Supplied records Start Marker

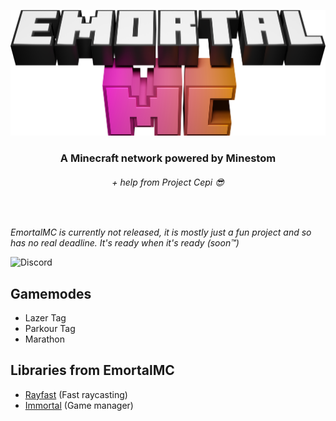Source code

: <p align="center">
<img src="https://raw.githubusercontent.com/EmortalMC/.github/master/profile/emortalmclogo-3d-resized.png" width=600>
  
  <h3 align="center">A Minecraft network powered by Minestom</h3>
  <h6 align="center">+ help from Project Cepi 😎</h6>
</p>

&nbsp;

*EmortalMC is currently not released, it is mostly just a fun project and so has no real deadline. It's ready when it's ready (soon™)*

![Discord](https://img.shields.io/discord/785283692054315010?color=ffc0c0&label=EmortalMC%20Discord&style=for-the-badge)

## Gamemodes
- Lazer Tag
- Parkour Tag
- Marathon

## Libraries from EmortalMC
- [Rayfast](https://github.com/EmortalMC/Rayfast) (Fast raycasting)
- [Immortal](https://github.com/EmortalMC/Immortal) (Game manager)
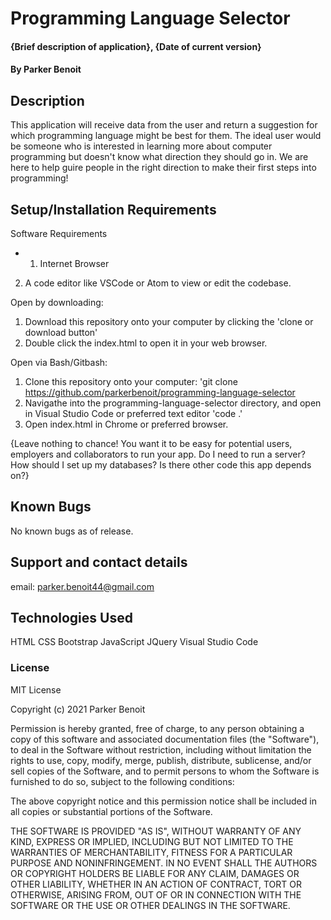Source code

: # Programming Language Selector

#### {Brief description of application}, {Date of current version}

#### By Parker Benoit

## Description

This application will receive data from the user and return a suggestion for which programming language might be best for them. The ideal user would be someone who is interested in learning more about computer programming but doesn't know what direction they should go in. We are here to help guire people in the right direction to make their first steps into programming!

## Setup/Installation Requirements
Software Requirements
* 1. Internet Browser
2. A code editor like VSCode or Atom to view or edit the codebase.

Open by downloading:

1. Download this repository onto your computer by clicking the 'clone or download button'
2. Double click the index.html to open it in your web browser.

Open via Bash/Gitbash:

1. Clone this repository onto your computer: 'git clone https://github.com/parkerbenoit/programming-language-selector
2. Navigathe into the programming-language-selector directory, and open in Visual Studio Code or preferred text editor 'code .'
3. Open index.html in Chrome or preferred browser.

{Leave nothing to chance! You want it to be easy for potential users, employers and collaborators to run your app. Do I need to run a server? How should I set up my databases? Is there other code this app depends on?}

## Known Bugs

No known bugs as of release.

## Support and contact details

email: parker.benoit44@gmail.com

## Technologies Used

HTML
CSS
Bootstrap
JavaScript
JQuery
Visual Studio Code

### License

MIT License

Copyright (c) 2021 Parker Benoit

Permission is hereby granted, free of charge, to any person obtaining a copy
of this software and associated documentation files (the "Software"), to deal
in the Software without restriction, including without limitation the rights
to use, copy, modify, merge, publish, distribute, sublicense, and/or sell
copies of the Software, and to permit persons to whom the Software is
furnished to do so, subject to the following conditions:

The above copyright notice and this permission notice shall be included in all
copies or substantial portions of the Software.

THE SOFTWARE IS PROVIDED "AS IS", WITHOUT WARRANTY OF ANY KIND, EXPRESS OR
IMPLIED, INCLUDING BUT NOT LIMITED TO THE WARRANTIES OF MERCHANTABILITY,
FITNESS FOR A PARTICULAR PURPOSE AND NONINFRINGEMENT. IN NO EVENT SHALL THE
AUTHORS OR COPYRIGHT HOLDERS BE LIABLE FOR ANY CLAIM, DAMAGES OR OTHER
LIABILITY, WHETHER IN AN ACTION OF CONTRACT, TORT OR OTHERWISE, ARISING FROM,
OUT OF OR IN CONNECTION WITH THE SOFTWARE OR THE USE OR OTHER DEALINGS IN THE
SOFTWARE.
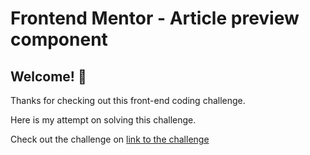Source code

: # Frontend Mentor - Article preview component

## Welcome! 👋

Thanks for checking out this front-end coding challenge.

Here is my attempt on solving this challenge.

Check out the challenge on [link to the challenge](https://www.frontendmentor.io/challenges/article-preview-component-dYBN_pYFT)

Supplied records End Marker

**What the task requires**: Would you print all the entries again exactly, minus any pictures?

**Written answer**:
Source code

: <p align="center">
<img src="https://raw.githubusercontent.com/EmortalMC/.github/master/profile/emortalmclogo-3d-resized.png" width=600>
  
  <h3 align="center">A Minecraft network powered by Minestom</h3>
  <h6 align="center">+ help from Project Cepi 😎</h6>
</p>

&nbsp;

*EmortalMC is currently not released, it is mostly just a fun project and so has no real deadline. It's ready when it's ready (soon™)*

![Discord](https://img.shields.io/discord/785283692054315010?color=ffc0c0&label=EmortalMC%20Discord&style=for-the-badge)

## Gamemodes
- Lazer Tag
- Parkour Tag
- Marathon

## Libraries from EmortalMC
- [Rayfast](https://github.com/EmortalMC/Rayfast) (Fast raycasting)
- [Immortal](https://github.com/EmortalMC/Immortal) (Game manager)
Source code

: # Programming Language Selector

#### {Brief description of application}, {Date of current version}

#### By Parker Benoit

## Description

This application will receive data from the user and return a suggestion for which programming language might be best for them. The ideal user would be someone who is interested in learning more about computer programming but doesn't know what direction they should go in. We are here to help guire people in the right direction to make their first steps into programming!

## Setup/Installation Requirements
Software Requirements
* 1. Internet Browser
2. A code editor like VSCode or Atom to view or edit the codebase.

Open by downloading:

1. Download this repository onto your computer by clicking the 'clone or download button'
2. Double click the index.html to open it in your web browser.

Open via Bash/Gitbash:

1. Clone this repository onto your computer: 'git clone https://github.com/parkerbenoit/programming-language-selector
2. Navigathe into the programming-language-selector directory, and open in Visual Studio Code or preferred text editor 'code .'
3. Open index.html in Chrome or preferred browser.

{Leave nothing to chance! You want it to be easy for potential users, employers and collaborators to run your app. Do I need to run a server? How should I set up my databases? Is there other code this app depends on?}

## Known Bugs

No known bugs as of release.

## Support and contact details

email: parker.benoit44@gmail.com

## Technologies Used

HTML
CSS
Bootstrap
JavaScript
JQuery
Visual Studio Code

### License

MIT License

Copyright (c) 2021 Parker Benoit

Permission is hereby granted, free of charge, to any person obtaining a copy
of this software and associated documentation files (the "Software"), to deal
in the Software without restriction, including without limitation the rights
to use, copy, modify, merge, publish, distribute, sublicense, and/or sell
copies of the Software, and to permit persons to whom the Software is
furnished to do so, subject to the following conditions:

The above copyright notice and this permission notice shall be included in all
copies or substantial portions of the Software.

THE SOFTWARE IS PROVIDED "AS IS", WITHOUT WARRANTY OF ANY KIND, EXPRESS OR
IMPLIED, INCLUDING BUT NOT LIMITED TO THE WARRANTIES OF MERCHANTABILITY,
FITNESS FOR A PARTICULAR PURPOSE AND NONINFRINGEMENT. IN NO EVENT SHALL THE
AUTHORS OR COPYRIGHT HOLDERS BE LIABLE FOR ANY CLAIM, DAMAGES OR OTHER
LIABILITY, WHETHER IN AN ACTION OF CONTRACT, TORT OR OTHERWISE, ARISING FROM,
OUT OF OR IN CONNECTION WITH THE SOFTWARE OR THE USE OR OTHER DEALINGS IN THE
SOFTWARE.
Source code

: # Frontend Mentor - Article preview component

## Welcome! 👋

Thanks for checking out this front-end coding challenge.

Here is my attempt on solving this challenge.

Check out the challenge on [link to the challenge](https://www.frontendmentor.io/challenges/article-preview-component-dYBN_pYFT)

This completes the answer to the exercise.